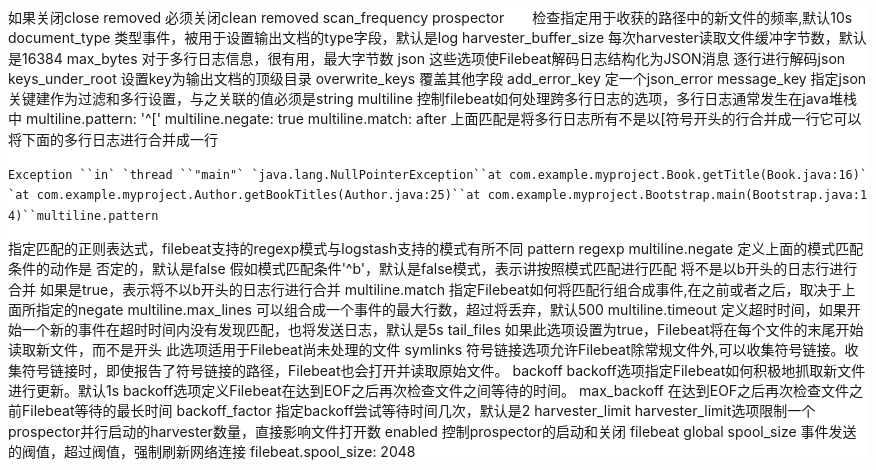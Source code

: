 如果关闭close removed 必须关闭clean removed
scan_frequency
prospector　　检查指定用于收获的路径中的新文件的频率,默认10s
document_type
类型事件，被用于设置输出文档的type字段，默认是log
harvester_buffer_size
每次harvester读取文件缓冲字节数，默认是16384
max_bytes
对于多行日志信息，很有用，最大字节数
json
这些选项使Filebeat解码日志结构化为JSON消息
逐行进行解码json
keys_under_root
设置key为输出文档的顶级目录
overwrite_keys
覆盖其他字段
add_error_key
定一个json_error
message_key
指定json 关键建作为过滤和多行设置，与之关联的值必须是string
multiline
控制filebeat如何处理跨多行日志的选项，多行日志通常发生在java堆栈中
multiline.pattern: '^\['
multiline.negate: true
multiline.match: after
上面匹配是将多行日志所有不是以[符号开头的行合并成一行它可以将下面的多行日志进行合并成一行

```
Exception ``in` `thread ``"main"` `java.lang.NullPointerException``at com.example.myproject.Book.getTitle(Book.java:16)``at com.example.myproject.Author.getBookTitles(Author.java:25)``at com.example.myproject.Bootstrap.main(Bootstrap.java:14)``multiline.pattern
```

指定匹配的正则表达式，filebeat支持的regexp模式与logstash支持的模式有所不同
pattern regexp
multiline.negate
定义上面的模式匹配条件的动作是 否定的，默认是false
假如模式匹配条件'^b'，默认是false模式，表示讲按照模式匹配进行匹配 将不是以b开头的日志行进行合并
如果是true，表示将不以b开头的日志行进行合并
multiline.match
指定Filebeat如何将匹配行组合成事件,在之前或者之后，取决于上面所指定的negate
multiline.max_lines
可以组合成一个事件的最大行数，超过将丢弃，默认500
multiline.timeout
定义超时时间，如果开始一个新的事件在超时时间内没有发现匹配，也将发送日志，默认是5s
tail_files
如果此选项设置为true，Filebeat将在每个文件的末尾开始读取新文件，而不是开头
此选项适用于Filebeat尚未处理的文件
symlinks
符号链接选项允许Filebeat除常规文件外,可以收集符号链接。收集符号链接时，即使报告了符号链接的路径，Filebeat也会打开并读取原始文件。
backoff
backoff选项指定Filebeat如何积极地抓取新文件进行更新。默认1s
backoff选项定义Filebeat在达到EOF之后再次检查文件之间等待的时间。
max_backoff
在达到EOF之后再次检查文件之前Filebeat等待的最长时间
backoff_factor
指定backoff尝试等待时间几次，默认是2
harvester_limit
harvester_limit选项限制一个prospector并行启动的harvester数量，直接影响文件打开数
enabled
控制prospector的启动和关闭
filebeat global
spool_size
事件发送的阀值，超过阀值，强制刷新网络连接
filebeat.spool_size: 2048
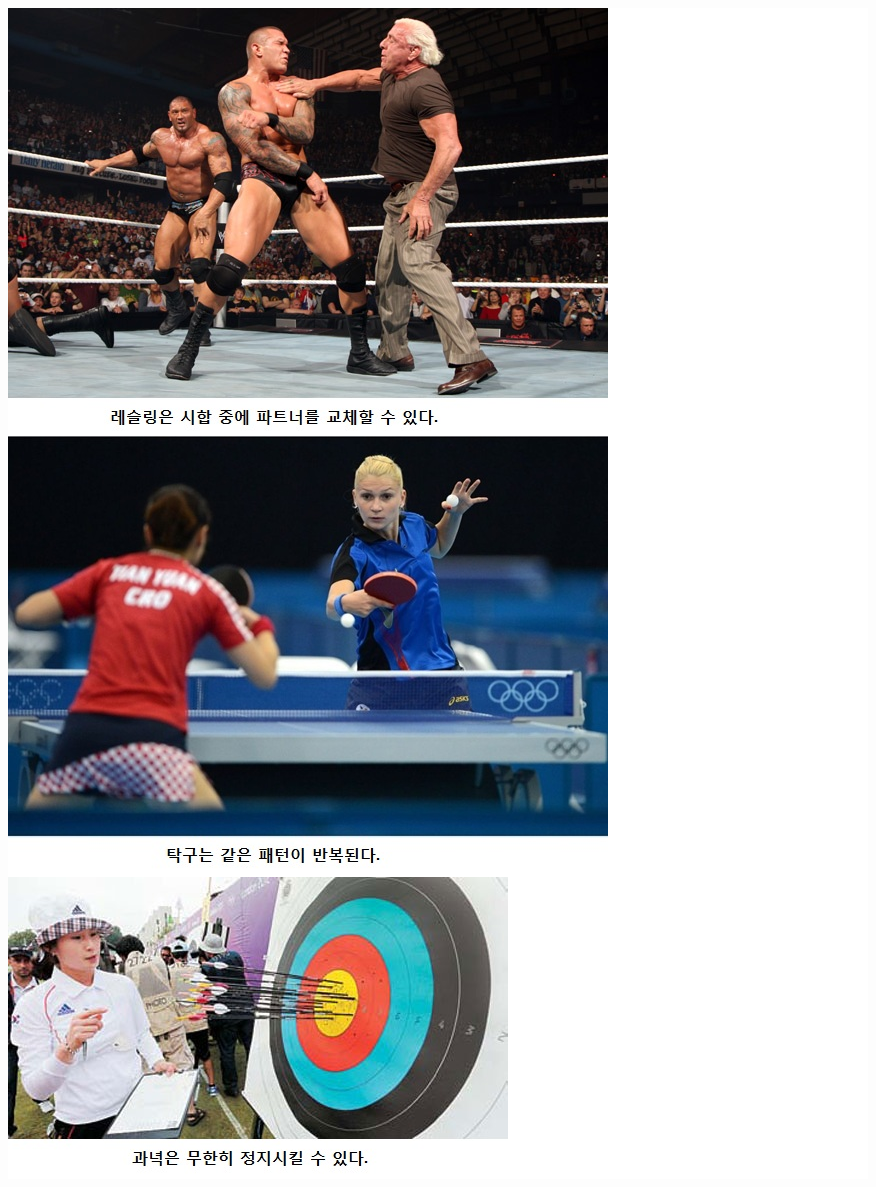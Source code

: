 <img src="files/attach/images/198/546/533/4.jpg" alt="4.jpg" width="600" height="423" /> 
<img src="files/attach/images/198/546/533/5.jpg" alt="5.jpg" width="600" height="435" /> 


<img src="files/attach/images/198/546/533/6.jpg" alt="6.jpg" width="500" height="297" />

● Work instruction:
Every line above that includes the word "width" must appear in the answer.

● Expected answer:
: <img src="files/attach/images/198/546/533/4.jpg" alt="4.jpg" width="600" height="423" /> 
<img src="files/attach/images/198/546/533/5.jpg" alt="5.jpg" width="600" height="435" /> 
<img src="files/attach/images/198/546/533/6.jpg" alt="6.jpg" width="500" height="297" />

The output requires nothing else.